With three generations’ worth of architectural improvements from the original Core Series 1 lineup (with Meteor Lake and Lunar Lake/Arrow Lake in between), the new Wildcat Lake processors is significantly more power-efficient based on Intel’s first-party benchmarks, with up to 64% less power usage on basic workloads like video streaming. On the flip side, the new chip also gains performance across the board, though not quite to the same extent as what power savings comparisons earlier would suggest.

In terms of the lineup, there will be six processors available for consumer laptops, all of which feature the same 2P+4LPE CPU configuration and 2-core GPU, short for the lowest-end Core 3 304 using a 1P+4LPE CPU configuration and a single-core GPU instead. All of them can be matched with either DDR5 (up to 64GB) or LPDDR5X (up to 48GB), and power limit are universally capped at 15W PL1 (PBP) and 35W PL2 (MTP).
We should also note that two models in particular – the Core 7 360 and Core 5 330 – are identical to Core 7 350 and Core 5 320 respectively on the hardware level, with the only differentiator being Intel Stable IT Platform Program (SIPP) support, which is pretty much only relevant to commercial segments. Also, there is a seventh model, the Core 5 305, that lacks onboard NPU, which is exclusively marketed to edge/IoT segments.

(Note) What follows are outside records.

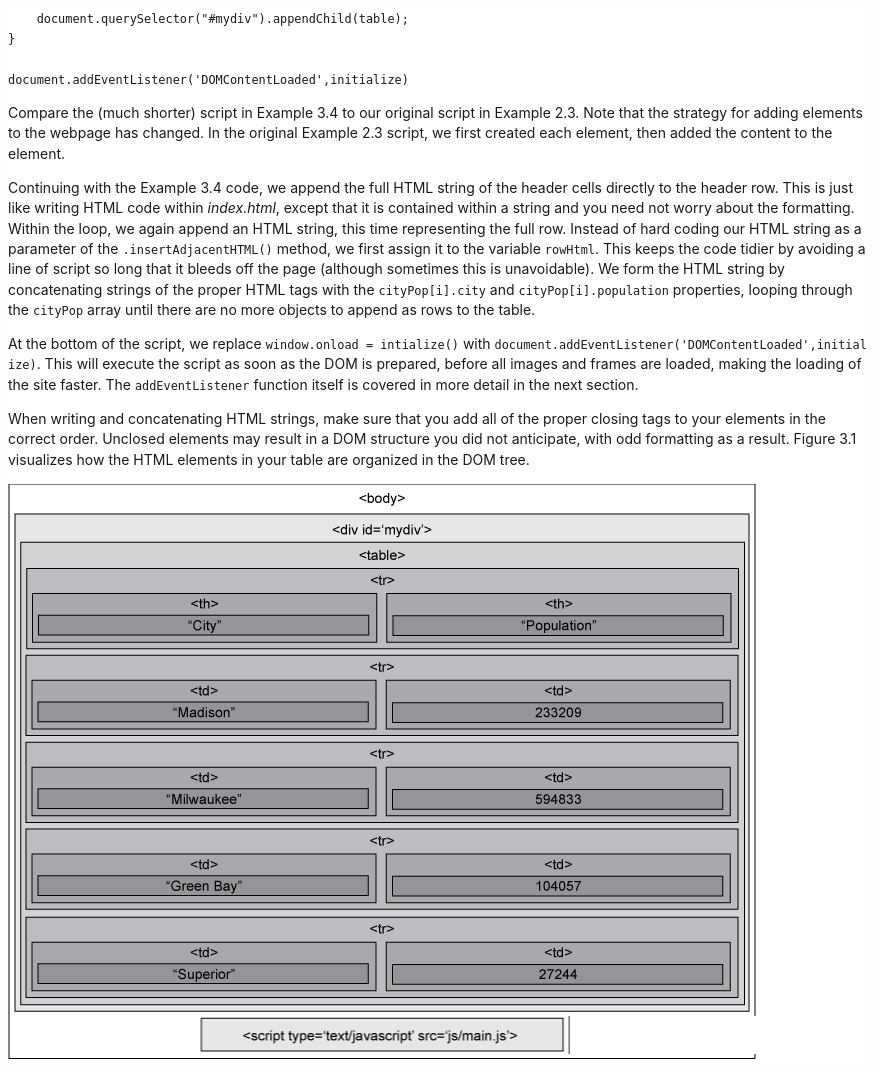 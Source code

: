         document.querySelector("#mydiv").appendChild(table);
    }

    document.addEventListener('DOMContentLoaded',initialize)

Compare the (much shorter) script in Example 3.4 to our original script in Example 2.3. Note that the strategy for adding elements to the webpage has changed. In the original Example 2.3 script, we first created each element, then added the content to the element. 

Continuing with the Example 3.4 code, we append the full HTML string of the header cells directly to the header row. This is just like writing HTML code within _index.html_, except that it is contained within a string and you need not worry about the formatting. Within the loop, we again append an HTML string, this time representing the full row. Instead of hard coding our HTML string as a parameter of the `.insertAdjacentHTML()` method, we first assign it to the variable `rowHtml`. This keeps the code tidier by avoiding a line of script so long that it bleeds off the page (although sometimes this is unavoidable). We form the HTML string by concatenating strings of the proper HTML tags with the `cityPop[i].city` and `cityPop[i].population` properties, looping through the `cityPop` array until there are no more objects to append as rows to the table.

At the bottom of the script, we replace `window.onload = intialize()` with `document.addEventListener('DOMContentLoaded',initialize)`. This will execute the script as soon as the DOM is prepared, before all images and frames are loaded, making the loading of the site faster. The `addEventListener` function itself is covered in more detail in the next section.

When writing and concatenating HTML strings, make sure that you add all of the proper closing tags to your elements in the correct order. Unclosed elements may result in a DOM structure you did not anticipate, with odd formatting as a result. Figure 3.1 visualizes how the HTML elements in your table are organized in the DOM tree.

![figure2.3.1.png](img/figure2.3.1.png)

Intel has announced the following models to feature the new Core Series 3 processors, with availability starting soon on select models:
| Brand | Models |
|---|---|
| Acer | Acer Aspire Go 14 Acer Aspire Go 15 Acer Aspire Go 16 |
| ASUS | ASUS Vivobook 14 ASUS Vivobook 15 ASUS Vivobook 17 ASUS Vivobook S14 ASUS Vivobook S16 ASUS ExpertBook B5 Flip ASUS ExpertBook B3 G2 ASUS ExpertBook P3 G2 |
| COLORFUL | Colorfire E14 Colorfire L1 |
| Dell | Coming soon |
| Hasee | Youya Series |
| Haier | Aibook |
| HONOR | Magicbook X14 Magicbook X15 |
| HP | Omnibook 5 14 |
| Infinix | XBOOK B14 XBOOK B16 |
| Lenovo | ThinkBook ThinkPad E series IdeaPad Slim 3i IdeaPad Slim 5i IdeaCentre AIO 3i ThinkCentre neoMi |
| Xiaomi | Redmibook |
| Mechrevo | Wujie |
| MSI | Modern 14S Modern 16S |
| Positivo | Coming soon |
| Samsung | Galaxy Book 6 |
| Tecno | Megabook K14S Megabook K15S Megabook K16S |
| Wiko | Matebook D14 |
Pokdepinion: Budget laptops should get a lot of improvement this time around.